Antifreeze proteins (AFPs) play a crucial role in the survival of fish species by inhibiting ice crystal growth. In this study, a comprehensive in silico characterization of an uncharacterized AFP sequence from Arctogadus glacialis along with other fishes was performed. Sequence analysis revealed the presence of extensive tandem repeats, suggesting a modular architecture typical of AFPs. The predicted molecular weight of the protein was 185.1 kDa, with a theoretical isoelectric point ranging between 5.54 and 5.73 and a net charge of − 16.5 at pH 7.0. Amino acid composition analysis indicated threonine (8.6%) and leucine (8.2%) as the most abundant residues, while tryptophan (0.9%) and lysine (1.2%) were least represented.

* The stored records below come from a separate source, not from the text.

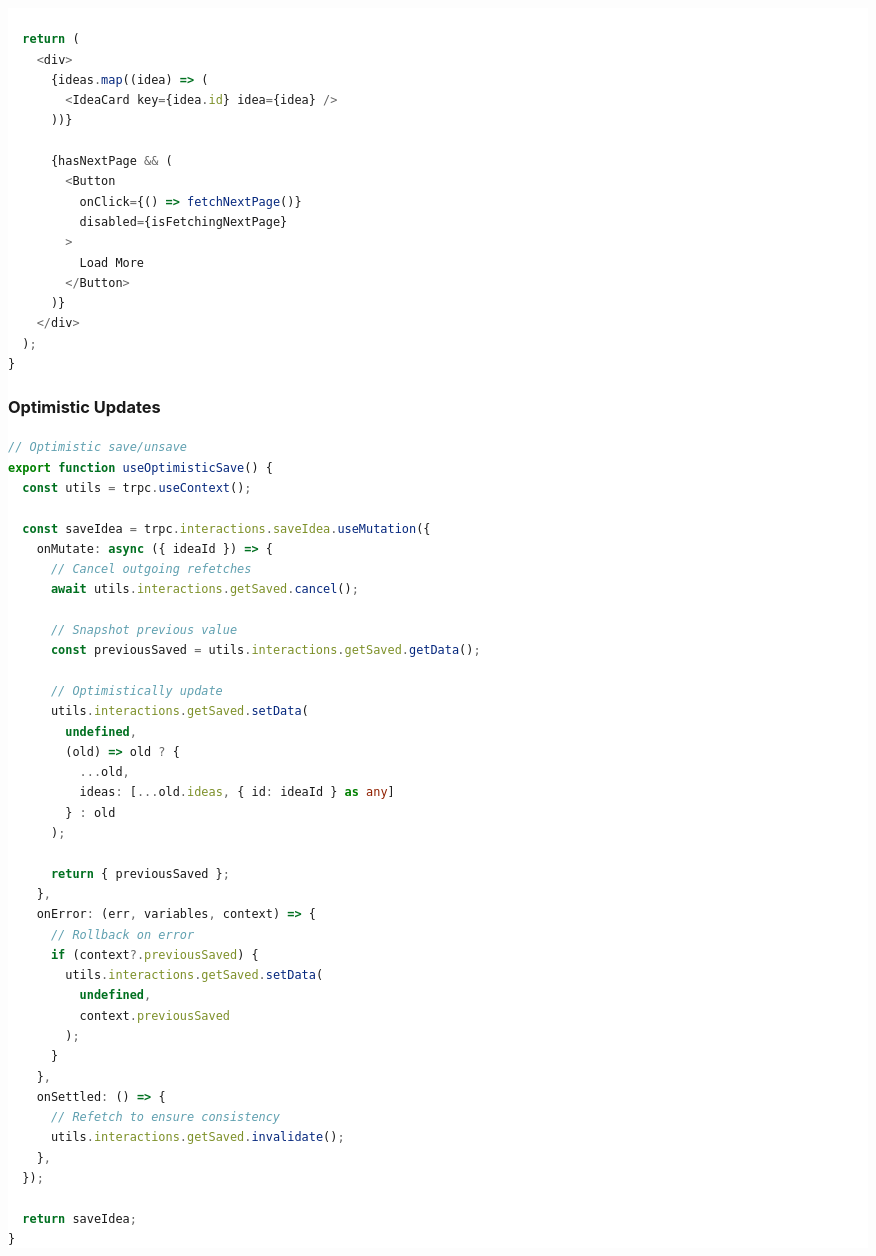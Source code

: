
 ```typescript

  return (
    <div>
      {ideas.map((idea) => (
        <IdeaCard key={idea.id} idea={idea} />
      ))}
      
      {hasNextPage && (
        <Button
          onClick={() => fetchNextPage()}
          disabled={isFetchingNextPage}
        >
          Load More
        </Button>
      )}
    </div>
  );
}
```

### Optimistic Updates

```typescript
// Optimistic save/unsave
export function useOptimisticSave() {
  const utils = trpc.useContext();
  
  const saveIdea = trpc.interactions.saveIdea.useMutation({
    onMutate: async ({ ideaId }) => {
      // Cancel outgoing refetches
      await utils.interactions.getSaved.cancel();
      
      // Snapshot previous value
      const previousSaved = utils.interactions.getSaved.getData();
      
      // Optimistically update
      utils.interactions.getSaved.setData(
        undefined,
        (old) => old ? {
          ...old,
          ideas: [...old.ideas, { id: ideaId } as any]
        } : old
      );
      
      return { previousSaved };
    },
    onError: (err, variables, context) => {
      // Rollback on error
      if (context?.previousSaved) {
        utils.interactions.getSaved.setData(
          undefined,
          context.previousSaved
        );
      }
    },
    onSettled: () => {
      // Refetch to ensure consistency
      utils.interactions.getSaved.invalidate();
    },
  });
  
  return saveIdea;
}
```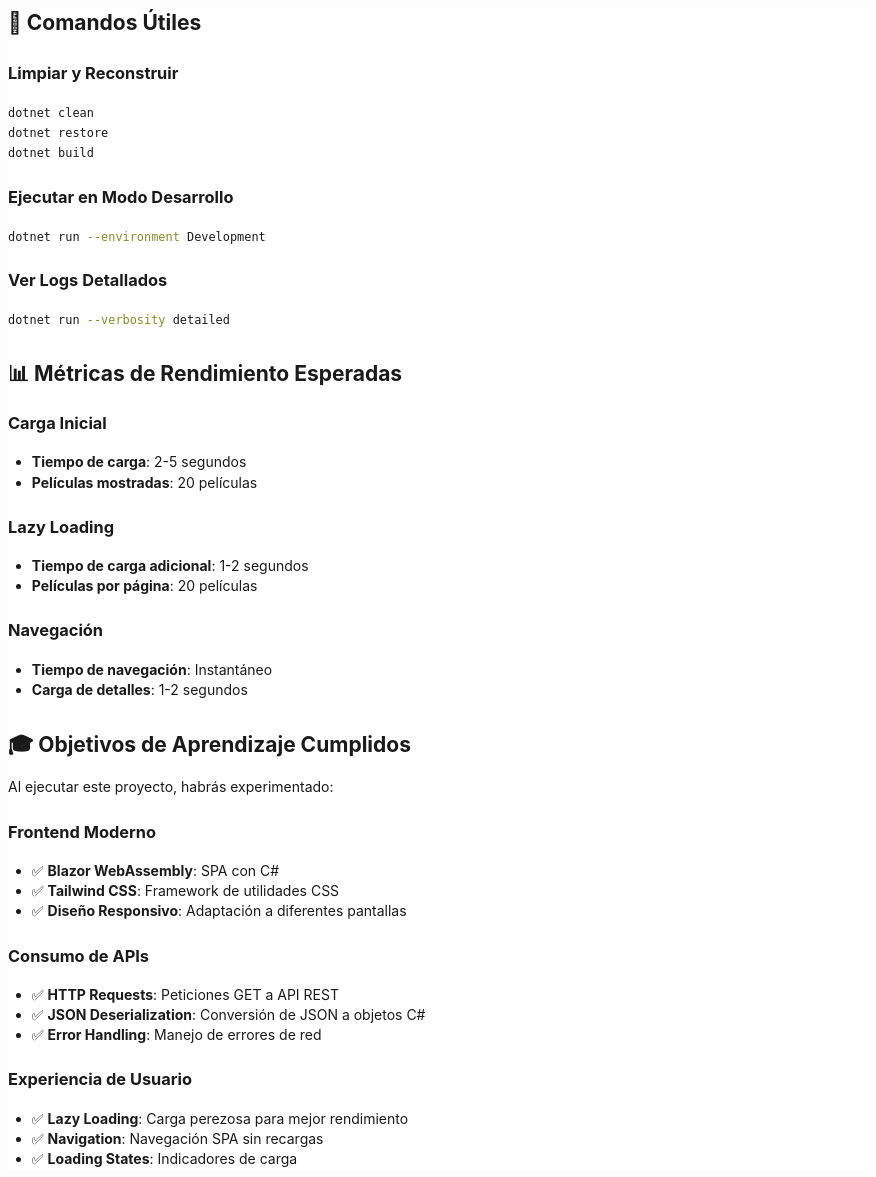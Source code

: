 ## 🔧 Comandos Útiles

### Limpiar y Reconstruir
```bash
dotnet clean
dotnet restore
dotnet build
```

### Ejecutar en Modo Desarrollo
```bash
dotnet run --environment Development
```

### Ver Logs Detallados
```bash
dotnet run --verbosity detailed
```

## 📊 Métricas de Rendimiento Esperadas

### Carga Inicial
- **Tiempo de carga**: 2-5 segundos
- **Películas mostradas**: 20 películas

### Lazy Loading
- **Tiempo de carga adicional**: 1-2 segundos
- **Películas por página**: 20 películas

### Navegación
- **Tiempo de navegación**: Instantáneo
- **Carga de detalles**: 1-2 segundos

## 🎓 Objetivos de Aprendizaje Cumplidos

Al ejecutar este proyecto, habrás experimentado:

### Frontend Moderno
- ✅ **Blazor WebAssembly**: SPA con C#
- ✅ **Tailwind CSS**: Framework de utilidades CSS
- ✅ **Diseño Responsivo**: Adaptación a diferentes pantallas

### Consumo de APIs
- ✅ **HTTP Requests**: Peticiones GET a API REST
- ✅ **JSON Deserialization**: Conversión de JSON a objetos C#
- ✅ **Error Handling**: Manejo de errores de red

### Experiencia de Usuario
- ✅ **Lazy Loading**: Carga perezosa para mejor rendimiento
- ✅ **Navigation**: Navegación SPA sin recargas
- ✅ **Loading States**: Indicadores de carga

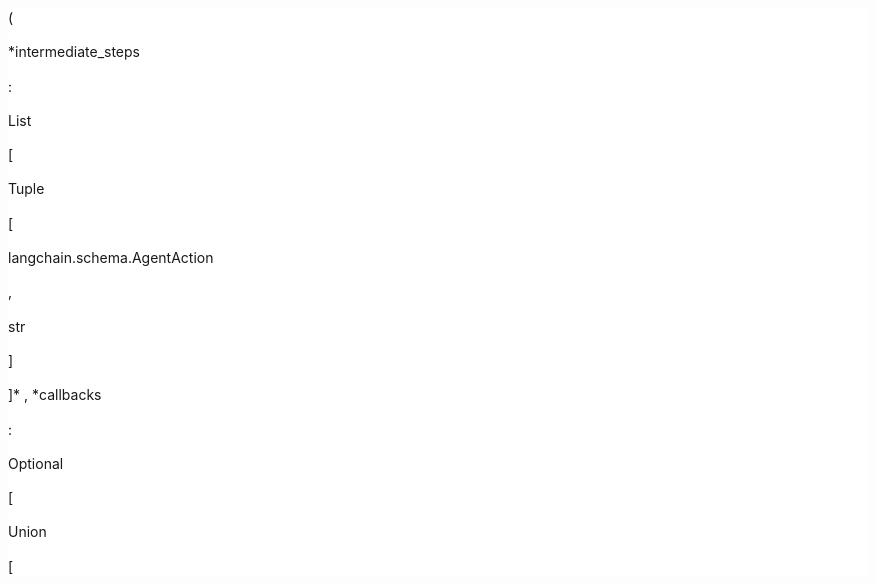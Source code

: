 

 (
 
*intermediate_steps
 



 :
 





 List
 


 [
 


 Tuple
 


 [
 


 langchain.schema.AgentAction
 


 ,
 




 str
 


 ]
 



 ]*
 ,
 *callbacks
 



 :
 





 Optional
 


 [
 


 Union
 


 [
 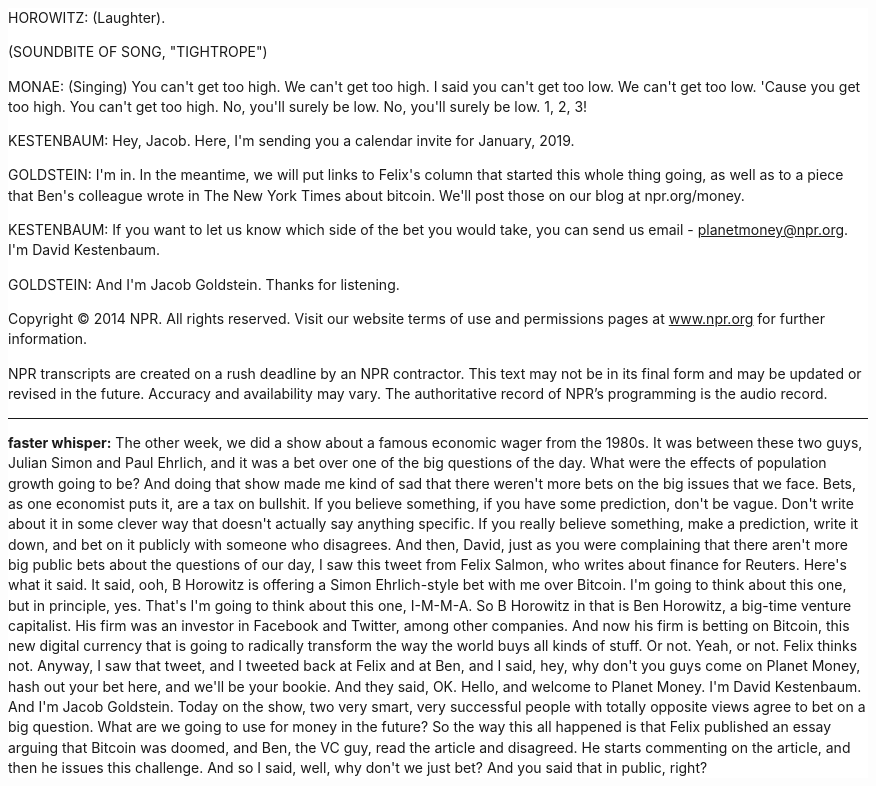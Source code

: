 HOROWITZ: (Laughter).

(SOUNDBITE OF SONG, "TIGHTROPE")

MONAE: (Singing) You can't get too high. We can't get too high. I said you can't get too low. We can't get too low. 'Cause you get too high. You can't get too high. No, you'll surely be low. No, you'll surely be low. 1, 2, 3!

KESTENBAUM: Hey, Jacob. Here, I'm sending you a calendar invite for January, 2019.

GOLDSTEIN: I'm in. In the meantime, we will put links to Felix's column that started this whole thing going, as well as to a piece that Ben's colleague wrote in The New York Times about bitcoin. We'll post those on our blog at npr.org/money.

KESTENBAUM: If you want to let us know which side of the bet you would take, you can send us email - planetmoney@npr.org. I'm David Kestenbaum.

GOLDSTEIN: And I'm Jacob Goldstein. Thanks for listening.

Copyright © 2014 NPR. All rights reserved. Visit our website terms of use and permissions pages at www.npr.org for further information.

NPR transcripts are created on a rush deadline by an NPR contractor. This text may not be in its final form and may be updated or revised in the future. Accuracy and availability may vary. The authoritative record of NPR’s programming is the audio record.

----

**faster whisper:**
The other week, we did a show about a famous economic wager from the 1980s.
It was between these two guys, Julian Simon and Paul Ehrlich, and it was a bet over one
of the big questions of the day.
What were the effects of population growth going to be?
And doing that show made me kind of sad that there weren't more bets on the big
issues that we face.
Bets, as one economist puts it, are a tax on bullshit.
If you believe something, if you have some prediction, don't be vague.
Don't write about it in some clever way that doesn't actually say anything specific.
If you really believe something, make a prediction, write it down, and bet on it publicly with
someone who disagrees.
And then, David, just as you were complaining that there aren't more big public bets
about the questions of our day, I saw this tweet from Felix Salmon, who writes about
finance for Reuters.
Here's what it said.
It said, ooh, B Horowitz is offering a Simon Ehrlich-style bet with me over Bitcoin.
I'm going to think about this one, but in principle, yes.
That's I'm going to think about this one, I-M-M-A.
So B Horowitz in that is Ben Horowitz, a big-time venture capitalist.
His firm was an investor in Facebook and Twitter, among other companies.
And now his firm is betting on Bitcoin, this new digital currency that is going to
radically transform the way the world buys all kinds of stuff.
Or not.
Yeah, or not.
Felix thinks not.
Anyway, I saw that tweet, and I tweeted back at Felix and at Ben, and I said, hey,
why don't you guys come on Planet Money, hash out your bet here, and we'll be your bookie.
And they said, OK.
Hello, and welcome to Planet Money.
I'm David Kestenbaum.
And I'm Jacob Goldstein.
Today on the show, two very smart, very successful people with totally opposite
views agree to bet on a big question.
What are we going to use for money in the future?
So the way this all happened is that Felix published an essay arguing that Bitcoin was
doomed, and Ben, the VC guy, read the article and disagreed.
He starts commenting on the article, and then he issues this challenge.
And so I said, well, why don't we just bet?
And you said that in public, right?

The protein exhibited an aliphatic index of 75.79, a GRAVY value of − 0.147, and an instability index of 52.13, suggesting moderate thermostability and hydrophilicity. Secondary structure prediction indicated a predominance of random coils (53.65%) in the protein; comparative analysis showed a higher random coil (57.54%) structure in lamprey AFPs. Tertiary structure modeling yielded a pTM score of 0.43, supporting a partially ordered structure with flexible loop regions. Conserved domain analysis identified a key motif spanning residues 1471–1520, potentially involved in ice-binding. Phylogenetic analysis of AFPs from host and parasitic fish species revealed evolutionary clustering consistent with adaptation to unfamiliar environments. Collectively, these findings provide the first computational insights into the structural and functional features of A. glacialis AFP, contributing to the broader understanding of antifreeze mechanisms among fishes.